Space scientist Nambi Narayanan was awarded compensation of Rs 50 lakh by Supreme Court over a false case of espionage he had faced in the 1990s

Space scientist Nambi Narayanan was awarded compensation of Rs 50 lakh by Supreme Court over a false case of espionage he had faced in the 1990s

Courts have awarded compensation for wrongful prosecution, but the need for a specific law on the same has been strongly articulated in India

The order by a single-judge bench of Bombay High Court granting bail to Aryan Khan and other co-accused in the cruise ship drug bust case prompted filmmaker Sanjay Gupta to raise the issue of compensation for those who may face wrongful action from law enforcement. While the case is under investigation, here’s a look at what recourse is available when one is subjected to wrongful prosecution in India and where the country lags on this front.

Can One Seek Compensation For Wrongful Arrest/Prosecution In India?

Nambi Narayanan remains one of the most well-known cases of a person fighting for, and receiving, compensation for wrongful prosecution in India. The former space scientist was in 1994 arrested by Kerala police in what is known as the ISRO espionage case, but it was subsequently found by CBI that the charges against him were false.

The Supreme Court in 2018 awarded him a compensation of Rs 50 lakh to be paid by the Kerala government, which also paid him an additional Rs 1.3 crore in further compensation in 2020. The apex court had also directed that a high-level probe be held into the role of the police personnel involved in the case, which it held had caused “tremendous harassment" and “immeasurable anguish" to Narayanan.

But while courts being approached on a pleas for the award of compensation for wrongful arrest or prosecution is not unheard of in India, the Law Commission of India noted in a 2018 report that “under the current set of remedies, claim and grant of compensation for the said miscarriage of justice still remains complex and uncertain".

The report, ‘Wrongful Prosecution (Miscarriage of Justice): Legal Remedies‘, (Report No.277) notes that while the Indian legal system does not recognise “the right to compensation for victims of unlawful arrest and detention", remedies and monetary awards are available — thanks to judicial decisions — for “miscarriage of justice resulting in violation of right to life and personal liberty, including wrongful prosecution". But such recourse is possible only “under public law as a claim of constitutional tort against the state", that is, through cases filed in the Supreme Court and the high courts, which are empowered to uphold fundamental rights.
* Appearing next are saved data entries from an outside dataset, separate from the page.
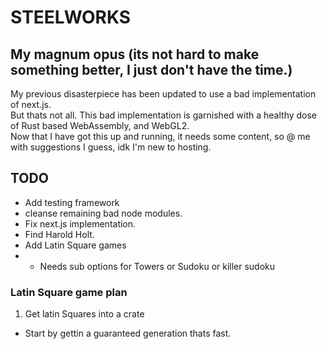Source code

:# STEELWORKS
## My magnum opus (its not hard to make something better, I just don't have the time.)
My previous disasterpiece has been updated to use a bad implementation of next.js. \
But thats not all. This bad implementation is garnished with a healthy dose of Rust based WebAssembly, and WebGL2. \
Now that I have got this up and running, it needs some content, so @ me with suggestions I guess, idk I'm new to hosting.


## TODO
* Add testing framework
* cleanse remaining bad node modules.
* Fix next.js implementation.
* Find Harold Holt.
* Add Latin Square games
* * Needs sub options for Towers or Sudoku or killer sudoku

### Latin Square game plan
1. Get latin Squares into a crate
- Start by gettin a guaranteed generation thats fast.
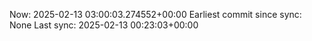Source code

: Now: 2025-02-13 03:00:03.274552+00:00 Earliest commit since sync: None Last sync: 2025-02-13 00:23:03+00:00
Is There A Specific Law On The Award Of Compensation For Wrongful Prosecution?

The Law Commission report, prepared after the Delhi High Court called for it to go into the question of such compensation in a 2018 case, notes that “the currently available remedies only create an ex gratia obligation, and not a statutory obligation on the state to compensate".

While courts can, and have, directed the payment of compensation, the criminal justice system, “as it stands, does not provide for an effective response from the state to the victims of miscarriage of justice resulting in wrongful prosecutions".

But noting “the endemic and sensitive nature of the issue, and the glaring inadequacies of the available remedies", the report said there is “a pressing need for an explicit law for

compensating the victims who have suffered miscarriage of justice at the hands of the state machinery".

The absence of a specific law on payment of compensation is absent in India despite the country having ratified the International Covenant on Civil and Political Rights,

1966, (ICCPR), “one of the key international documents on miscarriage of justice".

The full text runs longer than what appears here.